What you have to do = Line by line, copy the records below exactly.

Stored data:
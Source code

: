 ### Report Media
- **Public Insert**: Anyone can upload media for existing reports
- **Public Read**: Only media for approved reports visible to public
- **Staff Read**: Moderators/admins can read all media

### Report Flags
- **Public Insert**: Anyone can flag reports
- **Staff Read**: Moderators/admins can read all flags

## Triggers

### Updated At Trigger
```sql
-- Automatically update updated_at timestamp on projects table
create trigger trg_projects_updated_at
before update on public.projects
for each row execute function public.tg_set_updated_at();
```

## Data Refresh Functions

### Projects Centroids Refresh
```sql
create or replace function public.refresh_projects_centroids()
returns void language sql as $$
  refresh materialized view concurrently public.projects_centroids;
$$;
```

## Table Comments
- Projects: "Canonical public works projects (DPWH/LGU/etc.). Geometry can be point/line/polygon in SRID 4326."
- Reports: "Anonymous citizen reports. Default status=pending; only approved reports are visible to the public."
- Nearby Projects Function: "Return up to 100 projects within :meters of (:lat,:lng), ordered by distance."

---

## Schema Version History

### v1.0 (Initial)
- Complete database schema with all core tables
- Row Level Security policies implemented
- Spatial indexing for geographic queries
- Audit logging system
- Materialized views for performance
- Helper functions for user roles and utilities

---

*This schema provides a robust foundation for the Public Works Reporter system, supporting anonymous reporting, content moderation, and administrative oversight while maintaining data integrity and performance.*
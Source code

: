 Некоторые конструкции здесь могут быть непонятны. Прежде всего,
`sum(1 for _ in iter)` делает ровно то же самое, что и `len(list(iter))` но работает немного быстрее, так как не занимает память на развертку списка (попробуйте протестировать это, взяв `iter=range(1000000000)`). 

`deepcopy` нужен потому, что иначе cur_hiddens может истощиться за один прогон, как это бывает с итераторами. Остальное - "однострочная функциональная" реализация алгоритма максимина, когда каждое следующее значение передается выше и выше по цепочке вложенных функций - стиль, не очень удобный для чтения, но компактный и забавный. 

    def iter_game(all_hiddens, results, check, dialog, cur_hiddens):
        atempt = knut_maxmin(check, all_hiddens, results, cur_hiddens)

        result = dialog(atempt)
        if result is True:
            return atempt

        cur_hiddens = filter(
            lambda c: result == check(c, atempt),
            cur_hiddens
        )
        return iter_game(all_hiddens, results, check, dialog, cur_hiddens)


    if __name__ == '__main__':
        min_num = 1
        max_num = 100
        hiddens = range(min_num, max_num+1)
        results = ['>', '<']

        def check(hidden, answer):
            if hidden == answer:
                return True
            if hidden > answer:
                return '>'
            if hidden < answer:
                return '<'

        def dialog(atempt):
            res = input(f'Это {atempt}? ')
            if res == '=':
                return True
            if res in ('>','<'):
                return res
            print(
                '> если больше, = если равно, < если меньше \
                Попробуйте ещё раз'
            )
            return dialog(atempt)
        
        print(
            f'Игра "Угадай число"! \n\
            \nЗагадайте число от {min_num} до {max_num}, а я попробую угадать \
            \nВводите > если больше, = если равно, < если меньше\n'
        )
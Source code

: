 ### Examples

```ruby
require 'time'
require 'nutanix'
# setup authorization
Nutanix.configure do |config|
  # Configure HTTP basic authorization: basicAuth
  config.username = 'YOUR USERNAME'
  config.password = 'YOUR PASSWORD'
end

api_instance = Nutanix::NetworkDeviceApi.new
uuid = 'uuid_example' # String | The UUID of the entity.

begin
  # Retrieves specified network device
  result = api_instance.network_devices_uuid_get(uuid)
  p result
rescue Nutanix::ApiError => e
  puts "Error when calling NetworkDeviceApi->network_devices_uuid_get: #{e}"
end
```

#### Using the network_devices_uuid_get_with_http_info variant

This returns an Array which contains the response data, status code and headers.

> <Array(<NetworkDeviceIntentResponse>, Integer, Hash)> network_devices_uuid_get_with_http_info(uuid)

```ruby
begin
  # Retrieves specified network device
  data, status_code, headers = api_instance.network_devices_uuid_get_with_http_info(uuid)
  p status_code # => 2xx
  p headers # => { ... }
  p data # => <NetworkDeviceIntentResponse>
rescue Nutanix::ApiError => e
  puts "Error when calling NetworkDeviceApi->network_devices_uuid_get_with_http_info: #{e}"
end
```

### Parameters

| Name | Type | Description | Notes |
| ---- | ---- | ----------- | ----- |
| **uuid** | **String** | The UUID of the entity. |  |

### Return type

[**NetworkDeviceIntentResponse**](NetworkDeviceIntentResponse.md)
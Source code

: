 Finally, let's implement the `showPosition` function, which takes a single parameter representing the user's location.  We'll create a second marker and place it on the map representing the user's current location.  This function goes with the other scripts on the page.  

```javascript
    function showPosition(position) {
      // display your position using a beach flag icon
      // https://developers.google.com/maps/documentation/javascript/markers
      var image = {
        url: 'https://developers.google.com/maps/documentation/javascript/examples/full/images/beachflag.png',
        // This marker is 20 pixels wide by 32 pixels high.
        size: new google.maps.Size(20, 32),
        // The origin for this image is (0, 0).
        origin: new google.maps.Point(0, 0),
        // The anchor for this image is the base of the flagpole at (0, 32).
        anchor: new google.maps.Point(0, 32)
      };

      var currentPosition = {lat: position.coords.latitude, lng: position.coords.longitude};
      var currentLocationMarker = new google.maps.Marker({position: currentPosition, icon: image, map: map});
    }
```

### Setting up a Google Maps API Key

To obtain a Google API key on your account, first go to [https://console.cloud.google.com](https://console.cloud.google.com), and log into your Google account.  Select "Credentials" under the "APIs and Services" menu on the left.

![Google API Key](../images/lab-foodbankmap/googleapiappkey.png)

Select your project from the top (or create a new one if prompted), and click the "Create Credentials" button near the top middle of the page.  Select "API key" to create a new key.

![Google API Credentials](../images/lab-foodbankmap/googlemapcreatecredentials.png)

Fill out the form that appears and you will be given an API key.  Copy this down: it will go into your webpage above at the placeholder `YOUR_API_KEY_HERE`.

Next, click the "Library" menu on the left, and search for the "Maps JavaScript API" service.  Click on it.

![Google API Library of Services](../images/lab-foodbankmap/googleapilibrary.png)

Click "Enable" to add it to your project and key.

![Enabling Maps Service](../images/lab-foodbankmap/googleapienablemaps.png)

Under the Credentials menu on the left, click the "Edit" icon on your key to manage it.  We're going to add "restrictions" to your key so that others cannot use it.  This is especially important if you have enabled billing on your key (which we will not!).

Task response =
Source code

: ### Report Media
- **Public Insert**: Anyone can upload media for existing reports
- **Public Read**: Only media for approved reports visible to public
- **Staff Read**: Moderators/admins can read all media

### Report Flags
- **Public Insert**: Anyone can flag reports
- **Staff Read**: Moderators/admins can read all flags

## Triggers

### Updated At Trigger
```sql
-- Automatically update updated_at timestamp on projects table
create trigger trg_projects_updated_at
before update on public.projects
for each row execute function public.tg_set_updated_at();
```

## Data Refresh Functions

### Projects Centroids Refresh
```sql
create or replace function public.refresh_projects_centroids()
returns void language sql as $$
  refresh materialized view concurrently public.projects_centroids;
$$;
```

## Table Comments
- Projects: "Canonical public works projects (DPWH/LGU/etc.). Geometry can be point/line/polygon in SRID 4326."
- Reports: "Anonymous citizen reports. Default status=pending; only approved reports are visible to the public."
- Nearby Projects Function: "Return up to 100 projects within :meters of (:lat,:lng), ordered by distance."

---

## Schema Version History

### v1.0 (Initial)
- Complete database schema with all core tables
- Row Level Security policies implemented
- Spatial indexing for geographic queries
- Audit logging system
- Materialized views for performance
- Helper functions for user roles and utilities

---

*This schema provides a robust foundation for the Public Works Reporter system, supporting anonymous reporting, content moderation, and administrative oversight while maintaining data integrity and performance.*
Source code

: Некоторые конструкции здесь могут быть непонятны. Прежде всего,
`sum(1 for _ in iter)` делает ровно то же самое, что и `len(list(iter))` но работает немного быстрее, так как не занимает память на развертку списка (попробуйте протестировать это, взяв `iter=range(1000000000)`). 

`deepcopy` нужен потому, что иначе cur_hiddens может истощиться за один прогон, как это бывает с итераторами. Остальное - "однострочная функциональная" реализация алгоритма максимина, когда каждое следующее значение передается выше и выше по цепочке вложенных функций - стиль, не очень удобный для чтения, но компактный и забавный. 

    def iter_game(all_hiddens, results, check, dialog, cur_hiddens):
        atempt = knut_maxmin(check, all_hiddens, results, cur_hiddens)

        result = dialog(atempt)
        if result is True:
            return atempt

        cur_hiddens = filter(
            lambda c: result == check(c, atempt),
            cur_hiddens
        )
        return iter_game(all_hiddens, results, check, dialog, cur_hiddens)


    if __name__ == '__main__':
        min_num = 1
        max_num = 100
        hiddens = range(min_num, max_num+1)
        results = ['>', '<']

        def check(hidden, answer):
            if hidden == answer:
                return True
            if hidden > answer:
                return '>'
            if hidden < answer:
                return '<'

        def dialog(atempt):
            res = input(f'Это {atempt}? ')
            if res == '=':
                return True
            if res in ('>','<'):
                return res
            print(
                '> если больше, = если равно, < если меньше \
                Попробуйте ещё раз'
            )
            return dialog(atempt)
        
        print(
            f'Игра "Угадай число"! \n\
            \nЗагадайте число от {min_num} до {max_num}, а я попробую угадать \
            \nВводите > если больше, = если равно, < если меньше\n'
        )
Source code

: ### Examples

```ruby
require 'time'
require 'nutanix'
# setup authorization
Nutanix.configure do |config|
  # Configure HTTP basic authorization: basicAuth
  config.username = 'YOUR USERNAME'
  config.password = 'YOUR PASSWORD'
end

api_instance = Nutanix::NetworkDeviceApi.new
uuid = 'uuid_example' # String | The UUID of the entity.

begin
  # Retrieves specified network device
  result = api_instance.network_devices_uuid_get(uuid)
  p result
rescue Nutanix::ApiError => e
  puts "Error when calling NetworkDeviceApi->network_devices_uuid_get: #{e}"
end
```

#### Using the network_devices_uuid_get_with_http_info variant

This returns an Array which contains the response data, status code and headers.

> <Array(<NetworkDeviceIntentResponse>, Integer, Hash)> network_devices_uuid_get_with_http_info(uuid)

```ruby
begin
  # Retrieves specified network device
  data, status_code, headers = api_instance.network_devices_uuid_get_with_http_info(uuid)
  p status_code # => 2xx
  p headers # => { ... }
  p data # => <NetworkDeviceIntentResponse>
rescue Nutanix::ApiError => e
  puts "Error when calling NetworkDeviceApi->network_devices_uuid_get_with_http_info: #{e}"
end
```

### Parameters

| Name | Type | Description | Notes |
| ---- | ---- | ----------- | ----- |
| **uuid** | **String** | The UUID of the entity. |  |

### Return type

[**NetworkDeviceIntentResponse**](NetworkDeviceIntentResponse.md)
Source code

: Finally, let's implement the `showPosition` function, which takes a single parameter representing the user's location.  We'll create a second marker and place it on the map representing the user's current location.  This function goes with the other scripts on the page.  

```javascript
    function showPosition(position) {
      // display your position using a beach flag icon
      // https://developers.google.com/maps/documentation/javascript/markers
      var image = {
        url: 'https://developers.google.com/maps/documentation/javascript/examples/full/images/beachflag.png',
        // This marker is 20 pixels wide by 32 pixels high.
        size: new google.maps.Size(20, 32),
        // The origin for this image is (0, 0).
        origin: new google.maps.Point(0, 0),
        // The anchor for this image is the base of the flagpole at (0, 32).
        anchor: new google.maps.Point(0, 32)
      };

      var currentPosition = {lat: position.coords.latitude, lng: position.coords.longitude};
      var currentLocationMarker = new google.maps.Marker({position: currentPosition, icon: image, map: map});
    }
```

### Setting up a Google Maps API Key

To obtain a Google API key on your account, first go to [https://console.cloud.google.com](https://console.cloud.google.com), and log into your Google account.  Select "Credentials" under the "APIs and Services" menu on the left.

![Google API Key](../images/lab-foodbankmap/googleapiappkey.png)

Select your project from the top (or create a new one if prompted), and click the "Create Credentials" button near the top middle of the page.  Select "API key" to create a new key.

![Google API Credentials](../images/lab-foodbankmap/googlemapcreatecredentials.png)

Fill out the form that appears and you will be given an API key.  Copy this down: it will go into your webpage above at the placeholder `YOUR_API_KEY_HERE`.

Next, click the "Library" menu on the left, and search for the "Maps JavaScript API" service.  Click on it.

![Google API Library of Services](../images/lab-foodbankmap/googleapilibrary.png)

Click "Enable" to add it to your project and key.

![Enabling Maps Service](../images/lab-foodbankmap/googleapienablemaps.png)

Under the Credentials menu on the left, click the "Edit" icon on your key to manage it.  We're going to add "restrictions" to your key so that others cannot use it.  This is especially important if you have enabled billing on your key (which we will not!).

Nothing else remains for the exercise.